Année de publication

2010

Langue

Français

Résumé

Dans les pays industrialisés, entre 15-30% des travailleurs opèrent en dehors des heures conventionnelles. Cette situation affecte environ 750 000 travailleurs québécois. La privation aiguë et chronique de sommeil, combinée à une perturbation de l’harmonie temporelle entre l’horloge biologique interne (appelée « oscillateur circadien ») et l’horaire de travail augmente significativement le risque d’accident en plus de réduire la productivité des travailleurs.

De plus, les travailleurs postés présentent un risque accru de développer plusieurs maladies chroniques telles que des maladies cardiovasculaires, un syndrome métabolique, des troubles digestifs, divers cancers et des maladies mentales. Il est donc urgent de développer des stratégies réalistes pour contrer les effets néfastes du travail posté afin d’améliorer l’état de santé de la population active, sa satisfaction et sa productivité au travail.

Un mythe voudrait que les individus en situation critique, par exemple responsables d’opérations d’urgence tels que les policiers, les pompiers et les équipes médicales, puissent surmonter leur tendance naturelle à dormir. La situation réelle est tout autre. Bien qu’il existe des évidences à l’effet que certains travailleurs peuvent s’adapter spontanément au travail de nuit, une infime minorité d’entre eux présentent une adaptation physiologique complète à leur horaire de travail. Même les travailleurs qui rapportent un niveau supérieur de satisfaction au travail posté présentent un ajustement incomplet de leurs rythmes biologiques.

Une panoplie de contre-mesures a été proposée pour minimiser les difficultés associées au travail posté dont la planification de siestes préventives et récupératrices, la prise de médications stimulantes en période de travail ou de médications favorisant le sommeil lors du retour à domicile (incluant des comprimés de mélatonine). Il demeure que le contrôle adéquat de l’exposition à la lumière et à l’obscurité est le facteur le plus important pour améliorer l’alignement temporel entre l’horloge circadienne des travailleurs et leur horaire atypique de vie.

Dans une étude financée par l’IRSST et publiée en 2002, nous avons montré qu’une intervention combinant une exposition intermittente à des lampes de luminothérapie la nuit, le port de lunettes sombres le matin et le maintien d’un horaire stable de sommeil le jour peut améliorer significativement l’adaptation des rythmes biologiques d’infirmières et infirmiers travaillant sur un horaire régulier de nuit.

Malgré les différences entre les travailleurs dans la répartition des quarts de travail et des jours de congé, nous avons démontré la faisabilité et l’efficacité de cette approche. La présente étude est en continuité directe avec cette étude antérieure et vise à développer des approches complémentaires de gestion de la fatigue chez des policiers en auto-patrouille travaillant sur horaires rotatifs.

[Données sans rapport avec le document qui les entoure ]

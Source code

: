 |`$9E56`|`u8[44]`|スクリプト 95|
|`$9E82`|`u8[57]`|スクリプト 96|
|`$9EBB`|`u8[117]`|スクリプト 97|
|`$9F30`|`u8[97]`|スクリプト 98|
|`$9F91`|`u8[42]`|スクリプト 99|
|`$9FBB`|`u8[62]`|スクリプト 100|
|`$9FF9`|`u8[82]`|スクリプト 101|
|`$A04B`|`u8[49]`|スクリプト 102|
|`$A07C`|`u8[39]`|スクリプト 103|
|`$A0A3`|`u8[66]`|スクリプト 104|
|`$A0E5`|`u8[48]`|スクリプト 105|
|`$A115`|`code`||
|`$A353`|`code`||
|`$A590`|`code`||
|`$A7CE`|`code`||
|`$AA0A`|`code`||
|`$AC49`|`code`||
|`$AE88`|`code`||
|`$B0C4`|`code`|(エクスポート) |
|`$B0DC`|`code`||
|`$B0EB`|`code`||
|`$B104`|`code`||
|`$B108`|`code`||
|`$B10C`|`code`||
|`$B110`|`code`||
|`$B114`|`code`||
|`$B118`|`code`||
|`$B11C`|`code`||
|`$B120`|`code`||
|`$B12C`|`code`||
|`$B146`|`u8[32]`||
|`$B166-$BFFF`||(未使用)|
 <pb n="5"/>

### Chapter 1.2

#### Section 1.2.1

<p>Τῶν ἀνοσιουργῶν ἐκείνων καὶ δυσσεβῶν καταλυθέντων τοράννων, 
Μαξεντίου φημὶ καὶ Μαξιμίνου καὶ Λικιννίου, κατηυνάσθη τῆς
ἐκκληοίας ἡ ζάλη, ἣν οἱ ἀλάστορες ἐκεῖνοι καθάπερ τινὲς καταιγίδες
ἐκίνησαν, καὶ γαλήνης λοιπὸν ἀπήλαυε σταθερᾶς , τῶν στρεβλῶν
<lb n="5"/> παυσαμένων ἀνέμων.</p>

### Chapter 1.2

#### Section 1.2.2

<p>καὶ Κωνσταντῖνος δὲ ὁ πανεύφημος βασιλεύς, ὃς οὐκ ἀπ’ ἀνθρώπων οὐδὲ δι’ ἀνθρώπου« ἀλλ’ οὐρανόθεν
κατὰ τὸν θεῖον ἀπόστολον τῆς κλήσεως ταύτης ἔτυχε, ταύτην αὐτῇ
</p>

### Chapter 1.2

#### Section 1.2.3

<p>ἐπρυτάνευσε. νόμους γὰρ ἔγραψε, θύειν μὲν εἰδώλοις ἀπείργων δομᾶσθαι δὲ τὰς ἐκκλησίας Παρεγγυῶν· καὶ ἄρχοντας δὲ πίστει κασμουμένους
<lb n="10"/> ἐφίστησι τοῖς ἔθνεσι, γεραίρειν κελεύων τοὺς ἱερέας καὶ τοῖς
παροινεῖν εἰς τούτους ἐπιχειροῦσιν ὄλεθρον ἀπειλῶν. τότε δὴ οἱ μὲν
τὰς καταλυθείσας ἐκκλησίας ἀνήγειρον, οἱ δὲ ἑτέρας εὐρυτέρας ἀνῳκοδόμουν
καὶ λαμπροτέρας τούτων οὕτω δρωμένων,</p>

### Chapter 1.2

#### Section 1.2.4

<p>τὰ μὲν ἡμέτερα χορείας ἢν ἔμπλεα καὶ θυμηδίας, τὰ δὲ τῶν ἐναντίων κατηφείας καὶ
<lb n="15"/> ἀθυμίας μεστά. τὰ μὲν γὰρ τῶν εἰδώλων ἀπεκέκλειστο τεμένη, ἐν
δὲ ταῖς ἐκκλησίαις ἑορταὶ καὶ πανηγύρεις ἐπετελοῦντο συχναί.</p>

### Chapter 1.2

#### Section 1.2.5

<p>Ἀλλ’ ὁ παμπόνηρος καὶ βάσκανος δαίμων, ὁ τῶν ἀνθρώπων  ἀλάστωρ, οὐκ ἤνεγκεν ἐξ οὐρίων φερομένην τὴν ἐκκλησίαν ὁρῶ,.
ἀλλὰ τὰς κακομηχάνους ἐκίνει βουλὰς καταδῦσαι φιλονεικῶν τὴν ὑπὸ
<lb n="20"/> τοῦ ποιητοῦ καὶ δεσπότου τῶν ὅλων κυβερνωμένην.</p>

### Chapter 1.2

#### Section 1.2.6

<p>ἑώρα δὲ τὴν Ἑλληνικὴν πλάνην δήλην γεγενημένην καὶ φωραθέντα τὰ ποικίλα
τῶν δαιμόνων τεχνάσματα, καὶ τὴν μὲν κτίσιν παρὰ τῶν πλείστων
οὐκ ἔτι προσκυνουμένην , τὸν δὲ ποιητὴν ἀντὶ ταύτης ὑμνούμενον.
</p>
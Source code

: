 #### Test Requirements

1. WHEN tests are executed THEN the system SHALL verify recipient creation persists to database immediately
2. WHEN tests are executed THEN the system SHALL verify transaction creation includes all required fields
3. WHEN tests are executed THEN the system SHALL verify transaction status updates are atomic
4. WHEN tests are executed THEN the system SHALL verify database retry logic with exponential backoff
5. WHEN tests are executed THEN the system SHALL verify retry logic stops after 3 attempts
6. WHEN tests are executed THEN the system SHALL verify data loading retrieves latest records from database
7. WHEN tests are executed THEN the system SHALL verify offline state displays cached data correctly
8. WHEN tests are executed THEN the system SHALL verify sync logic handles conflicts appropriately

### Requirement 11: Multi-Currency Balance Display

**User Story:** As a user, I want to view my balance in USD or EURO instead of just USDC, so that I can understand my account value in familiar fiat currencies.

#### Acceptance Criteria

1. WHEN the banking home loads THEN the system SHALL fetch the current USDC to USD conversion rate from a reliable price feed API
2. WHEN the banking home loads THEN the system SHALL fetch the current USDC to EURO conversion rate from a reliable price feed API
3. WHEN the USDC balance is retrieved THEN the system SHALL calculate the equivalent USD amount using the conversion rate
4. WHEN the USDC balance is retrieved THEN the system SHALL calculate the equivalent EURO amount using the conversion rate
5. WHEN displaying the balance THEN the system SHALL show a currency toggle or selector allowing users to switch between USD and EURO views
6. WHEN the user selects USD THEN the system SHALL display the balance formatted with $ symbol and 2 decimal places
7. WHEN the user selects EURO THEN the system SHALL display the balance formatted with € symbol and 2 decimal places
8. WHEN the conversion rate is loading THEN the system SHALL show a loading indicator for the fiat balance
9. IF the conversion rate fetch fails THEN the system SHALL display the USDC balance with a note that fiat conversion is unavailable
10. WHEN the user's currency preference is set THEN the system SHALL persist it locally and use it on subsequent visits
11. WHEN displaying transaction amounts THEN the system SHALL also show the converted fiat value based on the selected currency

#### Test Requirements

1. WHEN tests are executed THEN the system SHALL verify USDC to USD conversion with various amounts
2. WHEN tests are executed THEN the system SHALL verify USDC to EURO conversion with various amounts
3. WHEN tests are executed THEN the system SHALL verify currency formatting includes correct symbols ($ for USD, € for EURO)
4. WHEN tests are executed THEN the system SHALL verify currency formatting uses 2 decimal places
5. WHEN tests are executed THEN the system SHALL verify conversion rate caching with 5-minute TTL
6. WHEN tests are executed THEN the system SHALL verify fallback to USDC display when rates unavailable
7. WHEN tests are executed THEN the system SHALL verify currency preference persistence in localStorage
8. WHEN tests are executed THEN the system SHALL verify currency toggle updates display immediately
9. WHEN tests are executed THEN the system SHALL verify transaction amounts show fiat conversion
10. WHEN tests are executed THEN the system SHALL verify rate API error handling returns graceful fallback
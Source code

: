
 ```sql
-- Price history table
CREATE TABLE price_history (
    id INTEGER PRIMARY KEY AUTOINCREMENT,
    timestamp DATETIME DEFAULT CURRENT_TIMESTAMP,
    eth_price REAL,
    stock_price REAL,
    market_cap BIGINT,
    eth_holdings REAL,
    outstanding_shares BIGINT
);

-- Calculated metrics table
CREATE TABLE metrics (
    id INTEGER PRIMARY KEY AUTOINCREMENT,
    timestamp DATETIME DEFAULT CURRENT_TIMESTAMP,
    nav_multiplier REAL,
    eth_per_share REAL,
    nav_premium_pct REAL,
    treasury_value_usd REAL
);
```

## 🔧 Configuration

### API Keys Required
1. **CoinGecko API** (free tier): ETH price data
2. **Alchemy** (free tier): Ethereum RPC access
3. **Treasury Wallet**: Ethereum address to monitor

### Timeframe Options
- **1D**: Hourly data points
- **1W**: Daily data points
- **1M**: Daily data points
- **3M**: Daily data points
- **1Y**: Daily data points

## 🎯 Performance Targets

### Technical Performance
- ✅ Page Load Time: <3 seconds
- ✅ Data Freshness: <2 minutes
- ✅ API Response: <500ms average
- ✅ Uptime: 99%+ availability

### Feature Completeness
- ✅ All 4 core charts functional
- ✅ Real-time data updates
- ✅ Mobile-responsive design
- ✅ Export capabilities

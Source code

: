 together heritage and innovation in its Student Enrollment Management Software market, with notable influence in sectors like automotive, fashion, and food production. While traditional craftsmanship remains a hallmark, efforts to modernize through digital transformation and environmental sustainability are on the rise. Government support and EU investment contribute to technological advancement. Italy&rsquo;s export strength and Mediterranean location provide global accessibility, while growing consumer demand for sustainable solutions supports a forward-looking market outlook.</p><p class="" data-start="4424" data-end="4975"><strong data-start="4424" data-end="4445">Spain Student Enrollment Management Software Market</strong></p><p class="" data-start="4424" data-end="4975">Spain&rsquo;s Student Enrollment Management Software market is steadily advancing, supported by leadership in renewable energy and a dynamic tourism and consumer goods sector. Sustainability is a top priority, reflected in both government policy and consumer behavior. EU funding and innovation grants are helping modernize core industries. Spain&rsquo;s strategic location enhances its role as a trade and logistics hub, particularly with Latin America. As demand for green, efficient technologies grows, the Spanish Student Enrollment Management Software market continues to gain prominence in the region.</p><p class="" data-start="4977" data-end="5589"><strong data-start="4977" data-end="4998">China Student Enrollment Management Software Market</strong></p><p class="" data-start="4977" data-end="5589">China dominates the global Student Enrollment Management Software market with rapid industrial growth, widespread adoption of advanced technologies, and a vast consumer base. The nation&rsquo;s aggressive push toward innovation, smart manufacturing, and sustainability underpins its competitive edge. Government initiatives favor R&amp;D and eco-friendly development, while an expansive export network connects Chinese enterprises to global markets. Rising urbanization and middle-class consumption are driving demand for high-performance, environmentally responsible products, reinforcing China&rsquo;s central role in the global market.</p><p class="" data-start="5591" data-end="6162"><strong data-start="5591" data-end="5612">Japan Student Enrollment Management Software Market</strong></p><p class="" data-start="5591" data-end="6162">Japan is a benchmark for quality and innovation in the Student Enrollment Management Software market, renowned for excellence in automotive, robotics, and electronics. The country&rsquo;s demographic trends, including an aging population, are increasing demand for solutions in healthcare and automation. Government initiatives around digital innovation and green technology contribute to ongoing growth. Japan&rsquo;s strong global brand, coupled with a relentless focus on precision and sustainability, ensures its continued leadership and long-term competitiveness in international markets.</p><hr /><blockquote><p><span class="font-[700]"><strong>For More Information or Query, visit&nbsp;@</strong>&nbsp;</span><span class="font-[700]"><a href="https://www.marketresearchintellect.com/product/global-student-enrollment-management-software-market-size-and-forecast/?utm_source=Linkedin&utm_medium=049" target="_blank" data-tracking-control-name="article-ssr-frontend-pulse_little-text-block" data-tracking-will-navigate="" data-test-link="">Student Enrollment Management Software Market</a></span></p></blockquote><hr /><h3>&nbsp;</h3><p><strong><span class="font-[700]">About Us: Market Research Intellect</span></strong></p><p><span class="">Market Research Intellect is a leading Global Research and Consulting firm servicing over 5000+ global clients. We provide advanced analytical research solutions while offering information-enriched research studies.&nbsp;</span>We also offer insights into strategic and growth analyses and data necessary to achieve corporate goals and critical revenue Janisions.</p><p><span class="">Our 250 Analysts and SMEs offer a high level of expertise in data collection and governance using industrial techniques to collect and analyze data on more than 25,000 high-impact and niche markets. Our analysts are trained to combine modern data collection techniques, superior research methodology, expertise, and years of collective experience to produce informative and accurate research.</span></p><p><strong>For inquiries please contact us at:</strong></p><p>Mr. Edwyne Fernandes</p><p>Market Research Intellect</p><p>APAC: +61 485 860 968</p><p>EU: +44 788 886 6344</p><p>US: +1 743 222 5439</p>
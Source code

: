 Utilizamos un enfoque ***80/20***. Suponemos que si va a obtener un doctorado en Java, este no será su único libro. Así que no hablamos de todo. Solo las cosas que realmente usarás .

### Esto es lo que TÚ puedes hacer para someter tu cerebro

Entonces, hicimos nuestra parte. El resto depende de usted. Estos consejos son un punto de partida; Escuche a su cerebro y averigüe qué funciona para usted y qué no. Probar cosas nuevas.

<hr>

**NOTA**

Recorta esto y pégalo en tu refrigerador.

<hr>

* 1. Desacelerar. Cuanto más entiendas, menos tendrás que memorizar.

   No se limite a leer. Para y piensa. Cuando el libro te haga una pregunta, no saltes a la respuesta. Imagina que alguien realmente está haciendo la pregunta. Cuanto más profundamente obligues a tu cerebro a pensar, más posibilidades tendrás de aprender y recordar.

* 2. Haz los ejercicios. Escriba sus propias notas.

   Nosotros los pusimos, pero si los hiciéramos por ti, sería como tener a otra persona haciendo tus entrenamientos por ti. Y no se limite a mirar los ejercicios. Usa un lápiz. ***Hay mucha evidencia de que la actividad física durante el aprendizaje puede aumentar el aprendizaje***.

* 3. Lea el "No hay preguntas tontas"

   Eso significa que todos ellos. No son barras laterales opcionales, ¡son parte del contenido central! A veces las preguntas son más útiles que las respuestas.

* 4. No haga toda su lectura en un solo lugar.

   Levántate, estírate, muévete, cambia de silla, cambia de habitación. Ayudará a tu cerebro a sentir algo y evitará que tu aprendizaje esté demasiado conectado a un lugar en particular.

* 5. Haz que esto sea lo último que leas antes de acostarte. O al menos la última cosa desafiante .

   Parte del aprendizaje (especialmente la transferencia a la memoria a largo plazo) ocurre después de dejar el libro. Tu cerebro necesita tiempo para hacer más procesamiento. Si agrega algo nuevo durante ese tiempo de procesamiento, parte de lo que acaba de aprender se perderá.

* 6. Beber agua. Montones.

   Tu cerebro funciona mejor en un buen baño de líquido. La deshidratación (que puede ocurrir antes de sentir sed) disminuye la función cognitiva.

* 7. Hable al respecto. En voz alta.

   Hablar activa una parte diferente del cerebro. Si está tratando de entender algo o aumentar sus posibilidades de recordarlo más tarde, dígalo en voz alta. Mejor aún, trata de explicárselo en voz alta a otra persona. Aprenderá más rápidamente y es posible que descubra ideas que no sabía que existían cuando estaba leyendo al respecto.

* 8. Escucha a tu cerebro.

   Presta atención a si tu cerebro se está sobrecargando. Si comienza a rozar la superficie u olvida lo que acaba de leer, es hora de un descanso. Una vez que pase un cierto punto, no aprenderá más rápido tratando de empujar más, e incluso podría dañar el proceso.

Contrairement à notre étude antérieure, les policiers étudiés travaillaient sur un horaire rotatif composé de quarts de 8-9 heures de jour, soir et nuit. Les quarts de nuit survenaient en série de 7 quarts de nuit consécutifs. De plus, les policiers opéraient en auto-patrouille et étaient ainsi en constante interaction avec l’environnement extérieur, contrairement aux travailleurs de la santé de notre étude précédente. Il s’agit donc de conditions de travail plus complexes pour l’adaptation circadienne et pour lesquelles nous avons développé une approche spécifique de gestion de la fatigue.

Le travail sur quarts rotatifs se complique par l'instabilité de l'exposition à la lumière et à l’obscurité. D'après les résultats de notre étude antérieure chez les infirmières, nous croyons qu’il est possible de développer une intervention pratique basée sur un horaire judicieux de sommeil/noirceur et d’exposition à la lumière. Cette intervention constitue la base scientifique du présent projet et consiste en l’utilisation de lampes ambulatoires de luminothérapie lors des quarts de nuit, au port de lunettes orangées le matin et au maintien d’un horaire régulier de sommeil/obscurité le jour suivant les quarts de nuit.

Les policiers ont été évalués pendant 48 heures en laboratoire de sommeil avant et après leur semaine de travail de nuit. Des mesures ambulatoires de sommeil, de vigilance et d’ajustement de l’oscillateur circadien ont été récoltées pendant la semaine de travail de nuit et lors du retour à un horaire de jour. Les résultats de 8 policiers ayant participé à cette intervention ont été comparés à ceux de 9 policiers ayant suivi le même protocole expérimental mais sans intervention.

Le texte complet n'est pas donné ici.